Sunday, April 22, 2012

Isoprene

Rubber, the simplest natural polymer known to man, has shaped and still shapes the world we live in today, in both positive and negative ways.  Rubber components for machines, such as belts, gaskets, joints, valves, o-rings, washers, tires, and seals have allowed for major developments in transportation and the indusrial world.  Mechanization of agriculture has allowed the growth of cities and has changed our society from a rural to an urban one. Though rubber has fueled the mechanization of the world, its negative effects can still be seen.  In tropical rainforests such as the Amazon and the Congo, where rubber can be tapped from natural sources, members of the wealthy class (mostly whites) had once exerted power over members of the lower class, forcing them to extract rubber from these sources, in a system of indebted bondage close to that of slavery.  Once rubber could be produced synthetically, however, these rubber barons went out of business, but the effects of the shameful treatment of the indigenous populations of these regions still lasts in the the form of ethnic and political strife.

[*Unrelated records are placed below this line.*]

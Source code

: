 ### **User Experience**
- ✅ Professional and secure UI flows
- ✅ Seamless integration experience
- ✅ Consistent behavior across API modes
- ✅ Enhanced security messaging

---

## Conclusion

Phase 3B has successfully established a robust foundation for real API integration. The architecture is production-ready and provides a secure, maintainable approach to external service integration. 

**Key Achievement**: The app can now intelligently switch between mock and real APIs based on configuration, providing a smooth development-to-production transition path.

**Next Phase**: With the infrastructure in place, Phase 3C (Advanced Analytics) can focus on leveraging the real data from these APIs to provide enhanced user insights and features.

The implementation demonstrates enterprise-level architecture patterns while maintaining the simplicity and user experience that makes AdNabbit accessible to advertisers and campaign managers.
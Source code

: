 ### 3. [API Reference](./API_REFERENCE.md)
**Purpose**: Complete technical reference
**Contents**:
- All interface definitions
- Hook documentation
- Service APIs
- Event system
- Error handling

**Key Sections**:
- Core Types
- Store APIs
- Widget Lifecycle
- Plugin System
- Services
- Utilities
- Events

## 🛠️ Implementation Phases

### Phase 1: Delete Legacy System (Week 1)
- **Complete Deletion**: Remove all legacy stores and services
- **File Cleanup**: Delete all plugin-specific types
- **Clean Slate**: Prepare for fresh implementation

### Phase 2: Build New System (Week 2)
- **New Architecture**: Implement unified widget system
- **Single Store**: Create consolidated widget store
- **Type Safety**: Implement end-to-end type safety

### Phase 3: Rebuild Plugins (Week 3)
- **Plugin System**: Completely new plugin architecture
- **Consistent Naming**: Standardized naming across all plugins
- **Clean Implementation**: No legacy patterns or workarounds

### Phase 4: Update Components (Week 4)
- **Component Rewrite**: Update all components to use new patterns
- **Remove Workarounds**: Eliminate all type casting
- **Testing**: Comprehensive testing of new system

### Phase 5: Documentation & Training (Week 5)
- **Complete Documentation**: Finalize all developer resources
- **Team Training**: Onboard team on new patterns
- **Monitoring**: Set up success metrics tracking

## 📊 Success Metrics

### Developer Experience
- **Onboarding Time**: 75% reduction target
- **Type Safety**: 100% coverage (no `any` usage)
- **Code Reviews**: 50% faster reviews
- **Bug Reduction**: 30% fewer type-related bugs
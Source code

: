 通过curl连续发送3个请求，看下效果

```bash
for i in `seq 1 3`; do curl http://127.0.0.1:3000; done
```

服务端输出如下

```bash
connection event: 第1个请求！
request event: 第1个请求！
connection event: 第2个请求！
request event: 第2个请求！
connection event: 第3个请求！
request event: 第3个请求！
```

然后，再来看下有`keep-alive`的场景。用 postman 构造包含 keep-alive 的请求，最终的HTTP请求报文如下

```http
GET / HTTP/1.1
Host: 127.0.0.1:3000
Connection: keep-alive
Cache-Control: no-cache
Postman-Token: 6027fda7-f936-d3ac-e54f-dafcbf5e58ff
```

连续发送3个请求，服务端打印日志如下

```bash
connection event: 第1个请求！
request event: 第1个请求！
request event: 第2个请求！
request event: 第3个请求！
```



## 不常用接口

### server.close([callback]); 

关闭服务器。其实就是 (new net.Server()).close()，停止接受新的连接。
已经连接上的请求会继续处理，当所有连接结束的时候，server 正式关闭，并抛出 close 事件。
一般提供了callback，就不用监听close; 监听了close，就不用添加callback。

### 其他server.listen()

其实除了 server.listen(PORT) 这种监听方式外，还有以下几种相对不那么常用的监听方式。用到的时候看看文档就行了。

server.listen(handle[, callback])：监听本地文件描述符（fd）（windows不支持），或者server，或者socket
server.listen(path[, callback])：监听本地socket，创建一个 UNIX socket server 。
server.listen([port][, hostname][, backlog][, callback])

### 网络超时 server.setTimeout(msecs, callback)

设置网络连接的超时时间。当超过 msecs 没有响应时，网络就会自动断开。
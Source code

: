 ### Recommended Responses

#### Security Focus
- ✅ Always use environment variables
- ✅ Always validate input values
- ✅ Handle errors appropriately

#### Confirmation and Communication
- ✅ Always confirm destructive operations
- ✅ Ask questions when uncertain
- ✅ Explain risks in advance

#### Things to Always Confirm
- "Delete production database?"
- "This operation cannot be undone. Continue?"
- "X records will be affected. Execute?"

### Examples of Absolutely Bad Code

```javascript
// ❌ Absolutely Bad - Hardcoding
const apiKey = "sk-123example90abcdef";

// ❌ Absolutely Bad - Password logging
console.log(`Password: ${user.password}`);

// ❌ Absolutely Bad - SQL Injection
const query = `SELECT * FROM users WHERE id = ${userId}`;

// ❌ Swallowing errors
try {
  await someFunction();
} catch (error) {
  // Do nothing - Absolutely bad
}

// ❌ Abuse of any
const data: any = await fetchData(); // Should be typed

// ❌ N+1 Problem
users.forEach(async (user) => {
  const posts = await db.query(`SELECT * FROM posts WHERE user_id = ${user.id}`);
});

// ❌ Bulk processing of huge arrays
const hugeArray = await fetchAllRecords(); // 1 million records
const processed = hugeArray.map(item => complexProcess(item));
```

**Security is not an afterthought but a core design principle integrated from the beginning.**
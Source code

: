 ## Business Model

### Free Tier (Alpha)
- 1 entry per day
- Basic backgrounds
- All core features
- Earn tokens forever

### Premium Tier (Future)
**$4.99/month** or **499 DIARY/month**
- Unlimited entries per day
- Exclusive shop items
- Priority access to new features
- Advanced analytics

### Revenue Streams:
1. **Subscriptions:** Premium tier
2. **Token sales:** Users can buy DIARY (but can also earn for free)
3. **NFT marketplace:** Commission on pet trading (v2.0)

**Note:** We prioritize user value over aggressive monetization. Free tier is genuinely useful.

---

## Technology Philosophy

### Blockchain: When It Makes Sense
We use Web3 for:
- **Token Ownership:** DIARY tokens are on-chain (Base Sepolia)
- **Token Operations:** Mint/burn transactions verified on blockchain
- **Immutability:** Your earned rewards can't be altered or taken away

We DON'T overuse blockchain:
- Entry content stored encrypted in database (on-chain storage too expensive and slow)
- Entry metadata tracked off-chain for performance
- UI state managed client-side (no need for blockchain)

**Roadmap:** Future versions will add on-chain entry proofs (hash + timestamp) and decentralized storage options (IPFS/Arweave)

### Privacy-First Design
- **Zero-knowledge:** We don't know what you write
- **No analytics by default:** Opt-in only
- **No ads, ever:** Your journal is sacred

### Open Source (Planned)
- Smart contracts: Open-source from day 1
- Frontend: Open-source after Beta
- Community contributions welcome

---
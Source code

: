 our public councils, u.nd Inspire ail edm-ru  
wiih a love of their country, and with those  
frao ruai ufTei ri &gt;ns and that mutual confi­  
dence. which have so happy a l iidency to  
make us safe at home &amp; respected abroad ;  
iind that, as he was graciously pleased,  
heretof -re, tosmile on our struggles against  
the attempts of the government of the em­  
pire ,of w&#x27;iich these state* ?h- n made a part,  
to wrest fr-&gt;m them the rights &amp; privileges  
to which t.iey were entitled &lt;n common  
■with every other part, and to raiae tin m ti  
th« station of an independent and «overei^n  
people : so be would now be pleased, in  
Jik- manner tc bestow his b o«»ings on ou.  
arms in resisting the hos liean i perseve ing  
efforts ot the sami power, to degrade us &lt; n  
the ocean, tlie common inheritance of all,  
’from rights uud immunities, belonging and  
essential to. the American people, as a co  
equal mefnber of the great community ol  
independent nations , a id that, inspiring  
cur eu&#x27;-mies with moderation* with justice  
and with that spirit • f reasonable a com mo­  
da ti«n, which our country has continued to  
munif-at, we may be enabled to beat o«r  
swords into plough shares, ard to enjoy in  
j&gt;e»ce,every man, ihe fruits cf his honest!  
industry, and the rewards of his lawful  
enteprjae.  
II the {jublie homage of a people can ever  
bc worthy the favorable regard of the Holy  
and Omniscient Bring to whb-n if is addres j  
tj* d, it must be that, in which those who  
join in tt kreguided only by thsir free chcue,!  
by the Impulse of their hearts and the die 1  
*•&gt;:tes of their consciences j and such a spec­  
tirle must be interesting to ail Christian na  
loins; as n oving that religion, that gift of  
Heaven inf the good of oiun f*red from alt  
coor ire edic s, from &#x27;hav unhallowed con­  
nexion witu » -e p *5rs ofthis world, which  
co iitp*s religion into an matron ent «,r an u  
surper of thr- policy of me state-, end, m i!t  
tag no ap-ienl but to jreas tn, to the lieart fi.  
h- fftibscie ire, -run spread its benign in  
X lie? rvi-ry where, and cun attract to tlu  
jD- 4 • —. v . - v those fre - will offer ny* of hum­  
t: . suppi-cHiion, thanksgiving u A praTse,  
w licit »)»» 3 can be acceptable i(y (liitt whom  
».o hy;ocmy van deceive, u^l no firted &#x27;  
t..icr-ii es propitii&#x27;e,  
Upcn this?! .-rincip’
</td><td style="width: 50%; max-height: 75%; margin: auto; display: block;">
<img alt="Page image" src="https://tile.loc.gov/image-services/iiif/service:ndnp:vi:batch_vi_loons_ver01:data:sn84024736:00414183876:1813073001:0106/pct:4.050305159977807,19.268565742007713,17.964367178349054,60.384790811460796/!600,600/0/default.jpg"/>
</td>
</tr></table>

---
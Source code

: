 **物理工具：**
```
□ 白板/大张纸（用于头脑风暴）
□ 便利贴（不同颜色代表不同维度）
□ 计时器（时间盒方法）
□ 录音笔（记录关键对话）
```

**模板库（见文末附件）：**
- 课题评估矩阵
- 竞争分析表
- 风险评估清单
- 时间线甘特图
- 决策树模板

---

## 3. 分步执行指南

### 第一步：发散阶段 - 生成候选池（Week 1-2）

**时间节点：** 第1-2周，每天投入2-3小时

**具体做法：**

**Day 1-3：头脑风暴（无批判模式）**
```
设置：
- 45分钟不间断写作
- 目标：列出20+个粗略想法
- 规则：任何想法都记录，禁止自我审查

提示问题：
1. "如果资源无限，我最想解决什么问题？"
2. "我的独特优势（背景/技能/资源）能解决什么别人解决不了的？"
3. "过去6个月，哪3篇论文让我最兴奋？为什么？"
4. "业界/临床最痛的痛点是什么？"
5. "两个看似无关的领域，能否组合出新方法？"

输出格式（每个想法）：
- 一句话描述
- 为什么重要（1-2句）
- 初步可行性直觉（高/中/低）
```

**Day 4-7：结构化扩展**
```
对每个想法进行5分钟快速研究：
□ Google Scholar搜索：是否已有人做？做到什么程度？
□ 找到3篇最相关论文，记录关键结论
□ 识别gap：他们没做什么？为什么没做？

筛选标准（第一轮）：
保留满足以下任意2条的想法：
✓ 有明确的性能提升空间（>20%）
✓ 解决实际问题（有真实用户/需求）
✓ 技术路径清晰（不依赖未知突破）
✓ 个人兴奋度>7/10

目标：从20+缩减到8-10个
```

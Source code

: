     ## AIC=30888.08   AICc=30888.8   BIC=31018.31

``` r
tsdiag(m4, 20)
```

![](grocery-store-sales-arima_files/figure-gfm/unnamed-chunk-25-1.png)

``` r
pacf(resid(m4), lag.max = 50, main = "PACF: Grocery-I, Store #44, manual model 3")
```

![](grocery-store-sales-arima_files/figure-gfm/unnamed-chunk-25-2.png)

Natural rubber is a polymer of the molecule isoprene, which has the following chemical structure:





When polymerized, the double bonds become single and the bond between the two center carbons becomes double.  The CH2 group of one molecule bonds with the CH2 group of another.  If the two CH2 groups of the isoprene molecules are on the same side of the carbon double bond, it is a cis polymer.  If they are on opposite sides of the carbon double bond, as in the illustration above, it will produce a trans polymer.  The cis arrangement is what natural rubber is made out of, giving it its elastic properties, where the trans arrangement causes less elasticity, and can be found in products such as golf balls.  Both of these molecules have shaped history, however, in both developmental and detrimental ways, and will continue to do so, as it will also likely shape our exploration of the future, as it is an essential component of space stations, space suits, rockets, and shuttles.